Figure 3

SC236 affects proliferation and invasive properties of SKNEP1 tumors in vivo and in vitro. (A) Quantification of phosphohistone H3 (pH3) (N = 3; 23-30 sections studied, each condition) demonstrated that SC236 reduced proliferation in vivo as compared to both control and BV-treated tumors (33.8 ± 3.2 cells/hpf vs. 53.6 ± 3.6 and 46.4 ± 2.8 cells/hpf, respectively; P < 0.005, both). Combined SC236+BV treatment also reduced proliferation versus controls (43.1 ± 2.4 cells/hpf, P < 0.02).

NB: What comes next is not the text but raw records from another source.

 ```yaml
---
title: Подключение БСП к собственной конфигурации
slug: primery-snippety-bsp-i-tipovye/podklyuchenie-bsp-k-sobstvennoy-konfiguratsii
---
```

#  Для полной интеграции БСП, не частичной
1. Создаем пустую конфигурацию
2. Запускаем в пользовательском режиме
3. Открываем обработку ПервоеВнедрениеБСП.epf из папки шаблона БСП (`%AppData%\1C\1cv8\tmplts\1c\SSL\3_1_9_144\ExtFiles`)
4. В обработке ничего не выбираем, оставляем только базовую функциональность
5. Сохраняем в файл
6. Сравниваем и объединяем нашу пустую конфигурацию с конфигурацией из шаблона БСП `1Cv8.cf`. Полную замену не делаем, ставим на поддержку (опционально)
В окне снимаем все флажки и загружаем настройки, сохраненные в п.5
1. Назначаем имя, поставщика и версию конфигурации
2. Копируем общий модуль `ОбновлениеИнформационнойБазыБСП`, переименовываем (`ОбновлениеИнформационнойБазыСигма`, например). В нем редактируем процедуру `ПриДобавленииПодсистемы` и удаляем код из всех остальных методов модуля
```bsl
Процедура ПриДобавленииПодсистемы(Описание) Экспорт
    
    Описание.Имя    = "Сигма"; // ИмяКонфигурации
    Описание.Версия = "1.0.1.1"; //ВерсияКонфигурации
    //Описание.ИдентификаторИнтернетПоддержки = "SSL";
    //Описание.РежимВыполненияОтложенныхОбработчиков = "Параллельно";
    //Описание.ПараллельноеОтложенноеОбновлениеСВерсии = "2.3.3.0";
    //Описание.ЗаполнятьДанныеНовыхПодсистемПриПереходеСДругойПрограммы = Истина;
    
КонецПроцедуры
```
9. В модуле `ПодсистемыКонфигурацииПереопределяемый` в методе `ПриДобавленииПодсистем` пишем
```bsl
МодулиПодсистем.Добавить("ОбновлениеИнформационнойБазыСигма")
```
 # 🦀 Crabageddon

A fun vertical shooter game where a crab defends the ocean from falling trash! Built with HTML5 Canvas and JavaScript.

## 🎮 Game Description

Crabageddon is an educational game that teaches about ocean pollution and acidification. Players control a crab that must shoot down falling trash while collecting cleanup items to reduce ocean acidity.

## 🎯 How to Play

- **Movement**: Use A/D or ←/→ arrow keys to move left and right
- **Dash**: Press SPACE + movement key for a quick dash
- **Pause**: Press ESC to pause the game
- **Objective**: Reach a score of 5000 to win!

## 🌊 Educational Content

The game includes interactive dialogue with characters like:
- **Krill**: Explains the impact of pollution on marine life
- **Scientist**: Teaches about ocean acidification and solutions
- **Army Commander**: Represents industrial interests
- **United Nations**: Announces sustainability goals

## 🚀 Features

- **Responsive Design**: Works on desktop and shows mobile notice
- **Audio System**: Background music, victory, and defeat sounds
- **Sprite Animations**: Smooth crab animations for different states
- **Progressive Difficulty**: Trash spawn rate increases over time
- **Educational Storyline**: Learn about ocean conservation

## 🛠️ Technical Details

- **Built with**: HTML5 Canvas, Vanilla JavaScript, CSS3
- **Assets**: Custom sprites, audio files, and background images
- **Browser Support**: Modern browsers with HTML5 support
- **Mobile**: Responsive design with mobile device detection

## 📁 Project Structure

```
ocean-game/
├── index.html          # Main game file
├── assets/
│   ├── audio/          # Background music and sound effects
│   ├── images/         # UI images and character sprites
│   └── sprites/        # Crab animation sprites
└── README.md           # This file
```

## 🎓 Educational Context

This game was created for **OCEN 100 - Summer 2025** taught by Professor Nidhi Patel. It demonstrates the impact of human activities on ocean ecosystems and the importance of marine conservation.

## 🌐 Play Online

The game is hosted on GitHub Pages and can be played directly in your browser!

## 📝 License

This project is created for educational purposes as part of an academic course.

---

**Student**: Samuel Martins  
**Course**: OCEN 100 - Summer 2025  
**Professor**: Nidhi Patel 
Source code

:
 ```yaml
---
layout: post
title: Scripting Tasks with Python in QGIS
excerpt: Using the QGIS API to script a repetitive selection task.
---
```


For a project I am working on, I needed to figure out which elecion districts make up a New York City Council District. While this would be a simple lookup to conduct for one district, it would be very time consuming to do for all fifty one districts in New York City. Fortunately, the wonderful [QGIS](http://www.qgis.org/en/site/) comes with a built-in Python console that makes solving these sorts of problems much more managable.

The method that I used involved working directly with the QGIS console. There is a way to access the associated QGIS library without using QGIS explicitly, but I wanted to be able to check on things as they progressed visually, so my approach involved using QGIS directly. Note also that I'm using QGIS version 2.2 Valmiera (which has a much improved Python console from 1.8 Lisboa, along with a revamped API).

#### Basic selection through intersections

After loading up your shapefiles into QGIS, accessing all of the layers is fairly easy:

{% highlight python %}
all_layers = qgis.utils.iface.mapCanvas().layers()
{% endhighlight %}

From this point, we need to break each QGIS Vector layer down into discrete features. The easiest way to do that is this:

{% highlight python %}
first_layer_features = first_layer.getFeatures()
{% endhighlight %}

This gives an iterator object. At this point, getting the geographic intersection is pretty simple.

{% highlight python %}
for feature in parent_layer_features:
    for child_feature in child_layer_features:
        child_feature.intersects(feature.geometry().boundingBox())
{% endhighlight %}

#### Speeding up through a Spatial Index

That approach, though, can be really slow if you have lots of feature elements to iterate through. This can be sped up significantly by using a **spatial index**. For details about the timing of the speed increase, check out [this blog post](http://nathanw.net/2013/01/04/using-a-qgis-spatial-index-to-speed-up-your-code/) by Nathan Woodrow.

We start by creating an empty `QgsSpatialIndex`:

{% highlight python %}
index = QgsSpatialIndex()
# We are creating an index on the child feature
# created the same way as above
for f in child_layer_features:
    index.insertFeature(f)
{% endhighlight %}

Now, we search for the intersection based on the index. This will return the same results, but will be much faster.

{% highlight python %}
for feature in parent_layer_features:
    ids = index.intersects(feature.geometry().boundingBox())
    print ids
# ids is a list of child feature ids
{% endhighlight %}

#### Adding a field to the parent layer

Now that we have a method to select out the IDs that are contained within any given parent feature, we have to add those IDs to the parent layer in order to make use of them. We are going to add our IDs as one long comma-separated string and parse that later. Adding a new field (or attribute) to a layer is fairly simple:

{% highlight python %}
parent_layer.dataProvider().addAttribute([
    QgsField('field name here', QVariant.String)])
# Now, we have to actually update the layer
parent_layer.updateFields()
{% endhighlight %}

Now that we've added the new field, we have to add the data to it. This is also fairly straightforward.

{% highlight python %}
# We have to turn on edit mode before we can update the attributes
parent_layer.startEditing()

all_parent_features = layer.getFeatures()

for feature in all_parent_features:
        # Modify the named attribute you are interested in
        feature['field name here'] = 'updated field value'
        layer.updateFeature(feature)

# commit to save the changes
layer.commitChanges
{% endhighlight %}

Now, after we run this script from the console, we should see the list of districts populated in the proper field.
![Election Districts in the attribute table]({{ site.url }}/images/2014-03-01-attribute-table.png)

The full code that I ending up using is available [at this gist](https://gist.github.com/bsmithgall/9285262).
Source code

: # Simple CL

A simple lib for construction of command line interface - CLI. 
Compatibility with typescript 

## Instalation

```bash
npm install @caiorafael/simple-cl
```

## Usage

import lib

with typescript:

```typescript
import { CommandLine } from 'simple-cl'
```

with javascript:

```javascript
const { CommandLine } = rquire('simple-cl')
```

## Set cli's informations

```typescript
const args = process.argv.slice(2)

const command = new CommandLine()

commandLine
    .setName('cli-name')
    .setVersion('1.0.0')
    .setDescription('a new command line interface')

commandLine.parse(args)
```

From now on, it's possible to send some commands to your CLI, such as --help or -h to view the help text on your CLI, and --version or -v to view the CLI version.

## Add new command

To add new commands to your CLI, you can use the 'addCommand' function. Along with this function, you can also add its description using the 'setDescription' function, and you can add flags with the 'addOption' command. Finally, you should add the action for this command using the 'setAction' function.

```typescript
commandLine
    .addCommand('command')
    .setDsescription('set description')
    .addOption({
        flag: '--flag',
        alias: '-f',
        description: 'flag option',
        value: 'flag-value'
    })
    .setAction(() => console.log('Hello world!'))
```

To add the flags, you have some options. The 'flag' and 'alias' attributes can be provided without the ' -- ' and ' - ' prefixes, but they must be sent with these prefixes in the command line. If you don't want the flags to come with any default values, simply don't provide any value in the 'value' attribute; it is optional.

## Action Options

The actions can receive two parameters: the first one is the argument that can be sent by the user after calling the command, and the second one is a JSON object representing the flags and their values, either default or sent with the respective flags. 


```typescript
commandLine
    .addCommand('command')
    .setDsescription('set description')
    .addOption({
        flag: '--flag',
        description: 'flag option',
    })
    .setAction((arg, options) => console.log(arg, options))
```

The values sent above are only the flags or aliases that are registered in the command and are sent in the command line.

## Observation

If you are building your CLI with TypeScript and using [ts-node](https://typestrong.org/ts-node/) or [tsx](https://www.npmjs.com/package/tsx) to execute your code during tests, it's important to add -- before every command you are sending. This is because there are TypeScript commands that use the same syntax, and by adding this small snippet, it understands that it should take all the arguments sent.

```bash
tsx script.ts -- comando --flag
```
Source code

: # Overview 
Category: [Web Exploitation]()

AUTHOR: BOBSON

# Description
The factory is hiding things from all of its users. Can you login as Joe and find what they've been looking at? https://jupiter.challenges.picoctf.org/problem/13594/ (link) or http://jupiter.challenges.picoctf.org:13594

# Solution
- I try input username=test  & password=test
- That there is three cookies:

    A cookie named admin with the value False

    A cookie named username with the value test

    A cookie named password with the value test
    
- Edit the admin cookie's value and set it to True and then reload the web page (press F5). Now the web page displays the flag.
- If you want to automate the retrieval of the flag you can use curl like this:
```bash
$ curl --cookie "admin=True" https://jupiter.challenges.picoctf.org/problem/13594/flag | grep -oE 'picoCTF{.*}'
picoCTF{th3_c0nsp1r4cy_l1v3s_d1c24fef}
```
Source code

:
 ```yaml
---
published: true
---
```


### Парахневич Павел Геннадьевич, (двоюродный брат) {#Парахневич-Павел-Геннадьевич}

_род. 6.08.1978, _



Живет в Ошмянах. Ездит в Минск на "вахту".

Thus, SC236 restriction of proliferation persisted during VEGF blockade, but was not altered. (B) We assessed MMP-2 and MMP-9 activation, which can promote lung metastasis and interacts with VEGF and COX-2 status, using gelatin zymography [23–26] in each treatment group (N = 3 each). MMP-2 activity was unchanged (not shown). MMP-9 activity was significantly reduced in each treatment group as compared to controls (versus SC236 group, 35%; in BV, 34%, SC36+BV, 25%; P < 0.03, each). Thus, combined SC236 and BV did not further reduce MMP9 activity. (C) We used the MTT assay to determine whether hypoxia, SC236 concentration, or duration of exposure would reduce SKNEP1 tumor cell viability. Both hypoxia and increasing concentration suppressed activity measured by MTT, with effects enhanced by increasing duration (96 h). These results support an increased effect of SC236 in hypoxic conditions, as may occur during VEGF blockade. (D). We assessed SC236 effect on tumor cell invasion through basement membrane (Matrigel). Invasion was reduced at 50 μM SC236 by 7% in normoxia and 14% in hypoxia (P < 0.005, each).